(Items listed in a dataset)
-*-

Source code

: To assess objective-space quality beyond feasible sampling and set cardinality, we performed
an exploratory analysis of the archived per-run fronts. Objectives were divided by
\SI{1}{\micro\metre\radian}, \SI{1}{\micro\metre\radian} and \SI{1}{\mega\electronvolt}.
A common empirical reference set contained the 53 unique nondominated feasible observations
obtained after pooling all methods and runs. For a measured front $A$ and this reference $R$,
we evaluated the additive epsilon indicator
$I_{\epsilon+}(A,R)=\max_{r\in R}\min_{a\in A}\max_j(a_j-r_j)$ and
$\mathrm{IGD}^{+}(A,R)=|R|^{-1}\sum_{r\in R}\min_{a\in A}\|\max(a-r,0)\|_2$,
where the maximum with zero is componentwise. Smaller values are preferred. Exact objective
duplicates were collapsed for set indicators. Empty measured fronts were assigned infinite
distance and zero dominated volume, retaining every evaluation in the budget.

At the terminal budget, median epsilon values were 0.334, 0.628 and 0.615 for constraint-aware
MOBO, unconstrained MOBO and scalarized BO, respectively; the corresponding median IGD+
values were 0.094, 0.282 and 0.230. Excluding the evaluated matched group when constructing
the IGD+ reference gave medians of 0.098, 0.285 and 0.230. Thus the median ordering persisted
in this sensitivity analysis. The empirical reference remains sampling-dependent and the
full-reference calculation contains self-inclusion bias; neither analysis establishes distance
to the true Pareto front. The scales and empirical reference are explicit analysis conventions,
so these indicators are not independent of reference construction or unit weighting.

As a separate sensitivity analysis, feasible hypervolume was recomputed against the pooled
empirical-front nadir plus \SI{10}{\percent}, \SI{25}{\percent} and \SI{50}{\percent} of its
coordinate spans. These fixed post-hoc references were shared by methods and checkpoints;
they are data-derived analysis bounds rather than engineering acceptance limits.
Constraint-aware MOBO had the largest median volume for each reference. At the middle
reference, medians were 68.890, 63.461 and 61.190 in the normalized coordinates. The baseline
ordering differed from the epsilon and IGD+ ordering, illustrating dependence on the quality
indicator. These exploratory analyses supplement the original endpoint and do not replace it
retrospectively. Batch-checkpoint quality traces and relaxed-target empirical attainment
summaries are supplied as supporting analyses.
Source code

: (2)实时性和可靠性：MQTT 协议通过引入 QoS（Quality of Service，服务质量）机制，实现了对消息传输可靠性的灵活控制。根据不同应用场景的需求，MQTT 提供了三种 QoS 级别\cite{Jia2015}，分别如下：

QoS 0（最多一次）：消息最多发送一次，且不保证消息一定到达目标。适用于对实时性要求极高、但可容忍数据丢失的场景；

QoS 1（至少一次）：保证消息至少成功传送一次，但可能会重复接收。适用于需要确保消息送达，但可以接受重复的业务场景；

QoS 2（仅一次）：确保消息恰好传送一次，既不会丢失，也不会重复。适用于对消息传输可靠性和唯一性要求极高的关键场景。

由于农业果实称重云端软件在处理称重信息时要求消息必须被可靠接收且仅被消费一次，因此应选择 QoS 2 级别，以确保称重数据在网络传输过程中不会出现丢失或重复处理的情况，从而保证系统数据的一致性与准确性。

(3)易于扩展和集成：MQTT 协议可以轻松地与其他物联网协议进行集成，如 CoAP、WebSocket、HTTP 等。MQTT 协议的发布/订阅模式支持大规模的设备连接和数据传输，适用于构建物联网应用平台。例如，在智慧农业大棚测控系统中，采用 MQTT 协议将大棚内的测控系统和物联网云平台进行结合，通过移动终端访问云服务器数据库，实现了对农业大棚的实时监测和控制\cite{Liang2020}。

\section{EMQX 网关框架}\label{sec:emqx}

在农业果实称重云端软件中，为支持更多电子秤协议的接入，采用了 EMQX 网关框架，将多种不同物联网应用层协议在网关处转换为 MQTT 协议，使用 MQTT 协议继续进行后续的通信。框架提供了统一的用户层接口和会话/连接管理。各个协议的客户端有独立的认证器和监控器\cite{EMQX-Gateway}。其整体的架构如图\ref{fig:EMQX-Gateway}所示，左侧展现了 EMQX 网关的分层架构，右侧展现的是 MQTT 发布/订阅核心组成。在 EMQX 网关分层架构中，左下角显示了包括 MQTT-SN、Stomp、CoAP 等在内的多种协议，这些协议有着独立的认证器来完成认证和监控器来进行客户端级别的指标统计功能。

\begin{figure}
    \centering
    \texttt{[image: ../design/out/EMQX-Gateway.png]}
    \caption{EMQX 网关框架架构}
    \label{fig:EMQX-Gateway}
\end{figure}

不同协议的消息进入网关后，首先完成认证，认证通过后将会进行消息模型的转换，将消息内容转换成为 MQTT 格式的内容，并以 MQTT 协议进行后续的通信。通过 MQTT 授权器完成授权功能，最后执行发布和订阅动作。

-*-

§ **PROBLEM REQUIREMENTS**
From the opening line of the data above through the line holding "obtained after pooling", give every line again exactly as it stands.

§ **WORKED SOLUTION**
Source code

: To assess objective-space quality beyond feasible sampling and set cardinality, we performed
an exploratory analysis of the archived per-run fronts. Objectives were divided by
\SI{1}{\micro\metre\radian}, \SI{1}{\micro\metre\radian} and \SI{1}{\mega\electronvolt}.
A common empirical reference set contained the 53 unique nondominated feasible observations
obtained after pooling all methods and runs. For a measured front $A$ and this reference $R$,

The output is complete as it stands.